Extracted records
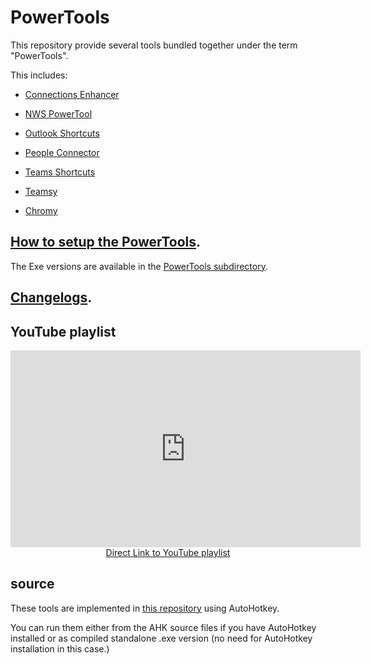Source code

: # PowerTools

This repository provide several tools bundled together under the term "PowerTools".

This includes:
- [Connections Enhancer](Connections-Enhancer)
- [NWS PowerTool](NWS-PowerTool)
- [Outlook Shortcuts](Outlook-Shortcuts)
- [People Connector](People-Connector)
- [Teams Shortcuts](Teams-Shortcuts)
- [Teamsy](Teamsy)

- [Chromy](Chromy)


## [How to setup the PowerTools](PowerTools-Setup).

The Exe versions are available in the [PowerTools subdirectory](https://github.com/tdalon/ahk/tree/master/PowerTools).

## [Changelogs](PowerTools-Changelogs).

## YouTube playlist

<div align="center"><iframe width="560" height="315" src="https://www.youtube.com/embed/videoseries?list=PLUSZfg60tAwLhlYPKTdbSo8biyrZM794o" frameborder="0" allow="accelerometer; autoplay; encrypted-media; gyroscope; picture-in-picture" allowfullscreen></iframe><br><a href="https://www.youtube.com/playlist?list=PLUSZfg60tAwLhlYPKTdbSo8biyrZM794o">Direct Link to YouTube playlist</a></div>

## source

These tools are implemented in [this repository](https://github.com/tdalon/ahk) using AutoHotkey.

You can run them either from the AHK source files if you have AutoHotkey installed or as compiled standalone .exe version (no need for AutoHotkey installation in this case.)
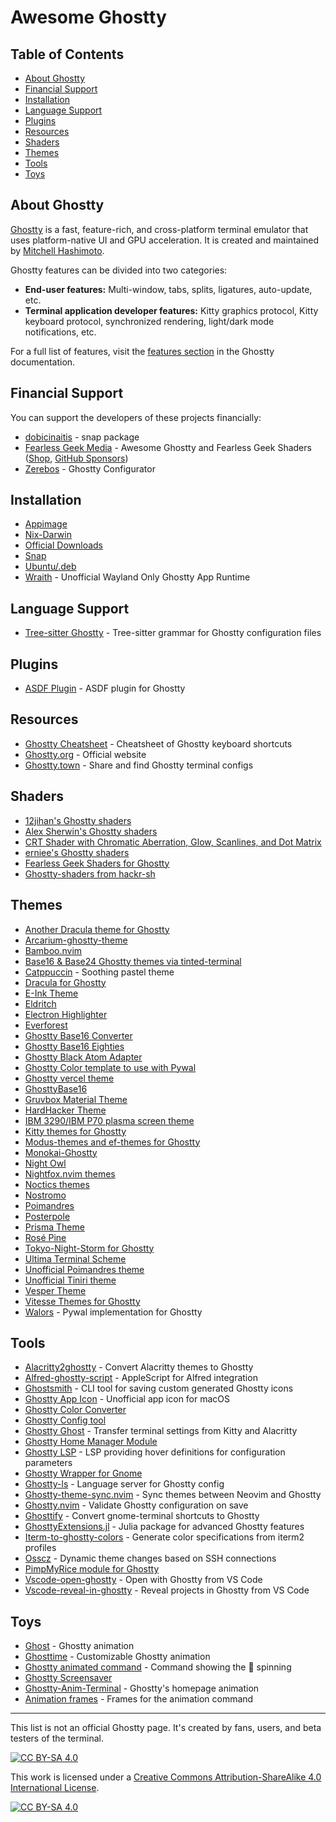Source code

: # Awesome Ghostty

## Table of Contents
* [About Ghostty](#about-ghostty)
* [Financial Support](#financial-support)
* [Installation](#installation)
* [Language Support](#language-support)
* [Plugins](#plugins)
* [Resources](#resources)
* [Shaders](#shaders)
* [Themes](#themes)
* [Tools](#tools)
* [Toys](#toys)

## About Ghostty
[Ghostty](https://ghostty.org/) is a fast, feature-rich, and cross-platform terminal emulator that uses platform-native UI and GPU acceleration. It is created and maintained by [Mitchell Hashimoto](https://github.com/mitchellh).

Ghostty features can be divided into two categories:
- **End-user features:** Multi-window, tabs, splits, ligatures, auto-update, etc.
- **Terminal application developer features:** Kitty graphics protocol, Kitty keyboard protocol, synchronized rendering, light/dark mode notifications, etc.

For a full list of features, visit the [features section](https://ghostty.org/docs/features) in the Ghostty documentation.

## Financial Support
You can support the developers of these projects financially:
* [dobicinaitis](https://github.com/sponsors/dobicinaitis) - snap package
* [Fearless Geek Media](https://ko-fi.com/fearlessgeekmedia) - Awesome Ghostty and Fearless Geek Shaders ([Shop](https://fearlessgeekmedia.creator-spring.com/), [GitHub Sponsors](https://github.com/sponsors/fearlessgeekmedia))
* [Zerebos](https://github.com/sponsors/zerebos) - Ghostty Configurator

## Installation
* [Appimage](https://github.com/psadi/ghostty-appimage)
* [Nix-Darwin](https://github.com/kbwhodat/ghostty-nix-darwin)
* [Official Downloads](https://ghostty.org/download)
* [Snap](https://snapcraft.io/ghostty)
* [Ubuntu/.deb](https://github.com/mkasberg/ghostty-ubuntu)
* [Wraith](https://github.com/gabydd/wraith) - Unofficial Wayland Only Ghostty App Runtime
  
## Language Support
* [Tree-sitter Ghostty](https://github.com/bezhermoso/tree-sitter-ghostty) - Tree-sitter grammar for Ghostty configuration files

## Plugins
* [ASDF Plugin](https://github.com/ilvez/asdf-ghostty) - ASDF plugin for Ghostty

## Resources
* [Ghostty Cheatsheet](https://github.com/conlonj25/ghostty-cheatsheet) - Cheatsheet of Ghostty keyboard shortcuts
* [Ghostty.org](https://ghostty.org) - Official website
* [Ghostty.town](https://ghostty.town) - Share and find Ghostty terminal configs

## Shaders
* [12jihan's Ghostty shaders](https://github.com/12jihan/ghostty_shaders)
* [Alex Sherwin's Ghostty shaders](https://github.com/alex-sherwin/my-ghostty-shaders)
* [CRT Shader with Chromatic Aberration, Glow, Scanlines, and Dot Matrix](https://github.com/luiscarlospando/crt-shader-with-chromatic-aberration-glow-scanlines-dot-matrix)
* [erniee's Ghostty shaders](https://github.com/erniee/gshaders)
* [Fearless Geek Shaders for Ghostty](https://github.com/fearlessgeekmedia/Fearless-Geek-Shaders-for-Ghostty)
* [Ghostty-shaders from hackr-sh](https://github.com/hackr-sh/ghostty-shaders)

## Themes
* [Another Dracula theme for Ghostty](https://github.com/dal-liu/ghostty-dracula)
* [Arcarium-ghostty-theme](https://github.com/daniellmiranda/arcarium-ghostty-theme)
* [Bamboo.nvim](https://github.com/ribru17/bamboo.nvim/tree/master/extras/ghostty)
* [Base16 & Base24 Ghostty themes via tinted-terminal](https://github.com/tinted-terminal/tinted-terminal)
* [Catppuccin](https://github.com/catppuccin/ghostty) - Soothing pastel theme
* [Dracula for Ghostty](https://github.com/MohamedElashri/ghostty-dracula)
* [E-Ink Theme](https://github.com/alexxGmZ/e-ink.ghostty)
* [Eldritch](https://github.com/eldritch-theme/ghostty)
* [Electron Highlighter](https://github.com/electron-highlighter/ghostty)
* [Everforest](https://github.com/jrswab/ghostty-everforest)
* [Ghostty Base16 Converter](https://github.com/l0go/ghostty-base16-converter)
* [Ghostty Base16 Eighties](https://github.com/troyanov/ghostty-base16-eighties)
* [Ghostty Black Atom Adapter](https://github.com/black-atom-industries/ghostty)
* [Ghostty Color template to use with Pywal](https://gist.github.com/strlrd-29/c7dfed495d194fabc077956d7919c470)
* [Ghostty vercel theme](https://github.com/chungweileong94/ghostty-vercel-theme)
* [GhosttyBase16](https://github.com/RGBCube/GhosttyBase16)
* [Gruvbox Material Theme](https://github.com/dot-1q/gruvbox-material-ghostty)
* [HardHacker Theme](https://github.com/stevebosworth/hardhacker-ghostty)
* [IBM 3290/IBM P70 plasma screen theme](https://github.com/alphaaleph/ghostty-ibm3290)
* [Kitty themes for Ghostty](https://github.com/hroi/ghostty-themes)
* [Modus-themes and ef-themes for Ghostty](https://github.com/anhsirk0/ghostty-themes)
* [Monokai-Ghostty](https://github.com/Kirlovon/monokai-ghostty)
* [Night Owl](https://github.com/ssong/night-owl-ghostty-theme)
* [Nightfox.nvim themes](https://github.com/EdenEast/nightfox.nvim/)
* [Noctics themes](https://github.com/EastSun5566/ghostty-noctis-themes)
* [Nostromo](https://github.com/Nostromo-UI/nostromo.ghostty)
* [Poimandres](https://github.com/lorrehuggan/ghostty_poimandres_theme)
* [Posterpole](https://github.com/posterpole/ghostty)
* [Prisma Theme](https://github.com/gniting/prisma-ghostty-theme)
* [Rosé Pine](https://github.com/rose-pine/ghostty)
* [Tokyo-Night-Storm for Ghostty](https://github.com/wyattgill9/dotfiles/blob/main/arch-conf/ghostty/themes/tokyo)
* [Ultima Terminal Scheme](https://github.com/egorlem/ultima.terminals-scheme/tree/main/ghostty)
* [Unofficial Poimandres theme](https://github.com/LucidMach/poimandres-ghostty)
* [Unofficial Tiniri theme](https://github.com/MohamedElashri/ghostty-tiniri)
* [Vesper Theme](https://github.com/beingfranklin/vesper-ghostty)
* [Vitesse Themes for Ghostty](https://github.com/hamlim/vitesse-ghostty-theme)
* [Walors](https://github.com/sudoshan/walors) - Pywal implementation for Ghostty

## Tools
* [Alacritty2ghostty](https://github.com/AlphaTechnolog/alacritty2ghostty) - Convert Alacritty themes to Ghostty
* [Alfred-ghostty-script](https://github.com/zeitlings/alfred-ghostty-script) - AppleScript for Alfred integration
* [Ghostsmith](https://github.com/vandorsx/ghostsmith) - CLI tool for saving custom generated Ghostty icons
* [Ghostty App Icon](https://github.com/lukejanicke/ghostty-app-icon) - Unofficial app icon for macOS
* [Ghostty Color Converter](https://github.com/almonk/ghostty-color-converter)
* [Ghostty Config tool](https://ghostty.zerebos.com/)
* [Ghostty Ghost](https://github.com/gambithunt/ghostty-ghost) - Transfer terminal settings from Kitty and Alacritty
* [Ghostty Home Manager Module](https://github.com/clo4/ghostty-hm-module)
* [Ghostty LSP](https://github.com/matthewmturner/ghostty-lsp) - LSP providing hover definitions for configuration parameters
* [Ghostty Wrapper for Gnome](https://github.com/lucas-yotsui/Ghostty-Wrapper-for-Gnome)
* [Ghostty-ls](https://github.com/MKindberg/ghostty-ls) - Language server for Ghostty config
* [Ghostty-theme-sync.nvim](https://github.com/landerson02/ghostty-theme-sync.nvim) - Sync themes between Neovim and Ghostty
* [Ghostty.nvim](https://github.com/isak102/ghostty.nvim) - Validate Ghostty configuration on save
* [Ghosttify](https://github.com/natibek/ghosttify) - Convert gnome-terminal shortcuts to Ghostty
* [GhosttyExtensions.jl](https://github.com/piechologist/GhosttyExtensions.jl) - Julia package for advanced Ghostty features
* [Iterm-to-ghostty-colors](https://github.com/richscott/iterm-to-ghostty-colors) - Generate color specifications from iterm2 profiles
* [Osscz](https://github.com/kontza/osscz) - Dynamic theme changes based on SSH connections
* [PimpMyRice module for Ghostty](https://github.com/pimpmyrice-modules/ghostty)
* [Vscode-open-ghostty](https://github.com/im7daniel/vscode-open-ghostty) - Open with Ghostty from VS Code
* [Vscode-reveal-in-ghostty](https://github.com/sapegin/vscode-reveal-in-ghostty) - Reveal projects in Ghostty from VS Code

## Toys
* [Ghost](https://github.com/theMackabu/ghost) - Ghostty animation
* [Ghosttime](https://github.com/SohelIslamImran/ghosttime) - Customizable Ghostty animation
* [Ghostty animated command](https://github.com/lukeshere/ghostty-animation-command) - Command showing the 👻 spinning
* [Ghostty Screensaver](https://github.com/initor/ghostty-screensaver)
* [Ghostty-Anim-Terminal](https://github.com/Feror-BotMaker/Ghostty-Anim-Terminal) - Ghostty's homepage animation
* [Animation frames](https://github.com/Ayomided/go-ghostty/tree/main/home/animation_frames) - Frames for the animation command

---

This list is not an official Ghostty page. It's created by fans, users, and beta testers of the terminal.

[![CC BY-SA 4.0][cc-by-sa-shield]][cc-by-sa]

This work is licensed under a
[Creative Commons Attribution-ShareAlike 4.0 International License][cc-by-sa].

[![CC BY-SA 4.0][cc-by-sa-image]][cc-by-sa]

[cc-by-sa]: http://creativecommons.org/licenses/by-sa/4.0/
[cc-by-sa-image]: https://licensebuttons.net/l/by-sa/4.0/88x31.png
[cc-by-sa-shield]: https://img.shields.io/badge/License-CC%20BY--SA%204.0-lightgrey.svg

#### Exercise brief:
The entries above hold a line with "shortcuts to Ghostty" and a later line with "[PimpMyRice module for". Write out exactly those lines and all lines between, nothing more.

#### Written response:
* [Ghosttify](https://github.com/natibek/ghosttify) - Convert gnome-terminal shortcuts to Ghostty
* [GhosttyExtensions.jl](https://github.com/piechologist/GhosttyExtensions.jl) - Julia package for advanced Ghostty features
* [Iterm-to-ghostty-colors](https://github.com/richscott/iterm-to-ghostty-colors) - Generate color specifications from iterm2 profiles
* [Osscz](https://github.com/kontza/osscz) - Dynamic theme changes based on SSH connections
* [PimpMyRice module for Ghostty](https://github.com/pimpmyrice-modules/ghostty)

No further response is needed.